Quando o hino feminista toma Versailles no dia 4 de março de 2024, onde o Congresso aprova por 780 votos contra 72 (e 50 abstenções), a constitucionalização do aborto, com o apoio de partidos de esquerda, centro, direita, e até de parte da extrema direita, as mulheres “sem história” fazem história e rompem grilhões. Impossível não se emocionar.

A presença de mais mulheres no parlamento é um indicador fundamental do compromisso do governo com a igualdade de gênero e aumenta a possibilidade de impulsionar propostas que afetam diretamente a população feminina como a educação sexual nas escolas, programas eficientes e abrangentes de planejamento familiar, a interrupção voluntária da gravidez.

Lamentavelmente o Brasil ocupa a última posição na América do Sul na proporção de mulheres no Congresso Nacional e partidos políticos anistiam a si mesmos, num flagrante delito ao descumprimento das cotas a mulheres e negros, mostrando-se mais interessados em fazer caixa para suas agremiações que buscar democratizar a política.

Há em nosso país uma interdição moral ao debate democrático e republicano sobre o direito ao aborto que perpassa todos os poderes, levando inclusive a retrocessos mesmo nos casos previstos em lei, cujo acesso vem sendo dificultado em nome de uma pauta religiosa. O voto da ministra Rosa Weber, favorável a ADPF 442 que propõe a descriminalização do aborto durante as 12 primeiras semanas de gestação, não pode ser enterrado.
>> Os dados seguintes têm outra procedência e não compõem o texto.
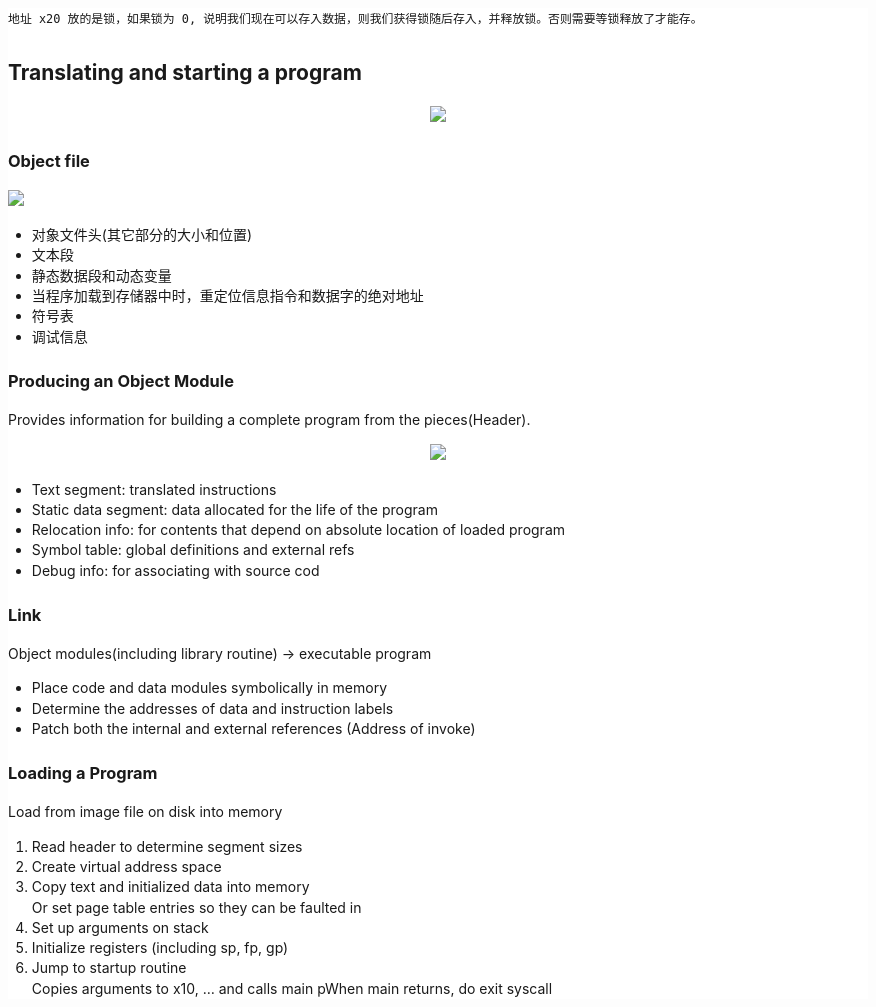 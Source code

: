     地址 x20 放的是锁，如果锁为 0, 说明我们现在可以存入数据，则我们获得锁随后存入，并释放锁。否则需要等锁释放了才能存。

## Translating and starting a program

<div align=center> 
<img src="https://blog-pic-thorin.oss-cn-hangzhou.aliyuncs.com/202303232334888.png" width = 60%/> 

</div>

### Object file

![](https://blog-pic-thorin.oss-cn-hangzhou.aliyuncs.com/dc6ed3ca4ae7fc398502d833a29eb14.png)

- 对象文件头(其它部分的大小和位置)
- 文本段
- 静态数据段和动态变量
- 当程序加载到存储器中时，重定位信息指令和数据字的绝对地址
- 符号表
- 调试信息

### Producing an Object Module

Provides information for building a complete program from the pieces(Header).  
<div align=center> 

<img src="http://cdn.hobbitqia.cc/202303232336810.png" width = 60%/> </div>

* Text segment: translated instructions
* Static data segment: data allocated for the life of the program
* Relocation info: for contents that depend on absolute location of loaded program
* Symbol table: global definitions and external refs
* Debug info: for associating with source cod

### Link

Object modules(including library routine) $\rightarrow$ executable program

* Place code and data modules symbolically in memory
* Determine the addresses of data and instruction labels
* Patch both the internal and external references (Address of invoke)

### Loading a Program

Load from image file on disk into memory

1. Read header to determine segment sizes
2. Create virtual address space
3. Copy text and initialized data into memory  
Or set page table entries so they can be faulted in
4. Set up arguments on stack
5. Initialize registers (including sp, fp, gp)
6. Jump to startup routine  
Copies arguments to x10, … and calls main
pWhen main returns, do exit syscall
Este voto apresenta bases jurídicas fundamentais para o avanço desta pauta no STF, bem como para o compromisso do executivo com este direito, há décadas negado às mulheres e meninas brasileiras pelos poderes da república, sob argumentos de que é inconveniente eleitoralmente ou prematuro debater tal assunto numa sociedade conservadora. Vamos lembrar que é nos embates que se forjam entendimentos mais apurados e menos preconceituosos sobre as demandas da sociedade. Não vamos esquecer como a política de cotas nas universidades dividiu a sociedade antes de calar seus opositores.

Que o exemplo da França reforce o valor do Estado laico e do pluralismo democrático no Brasil, lembrando que o que está em jogo é um direito de opção que respeita tanto as posições contrárias ao aborto, como as que defendem o direito de interromper uma gestação de forma segura.

*Lena Lavinas é professora titular sênior do Instituto de Economia da UFRJ. Autora, entre outros livros, de The Takeover of Social Policy by Financialization: The Brazilian Paradox (Palgrave Macmillan).

*Jacqueline Pitanguy, socióloga, é coordenadora executiva da Ong CEPIA, ex-presidente do Conselho Nacional dos Direitos da Mulher.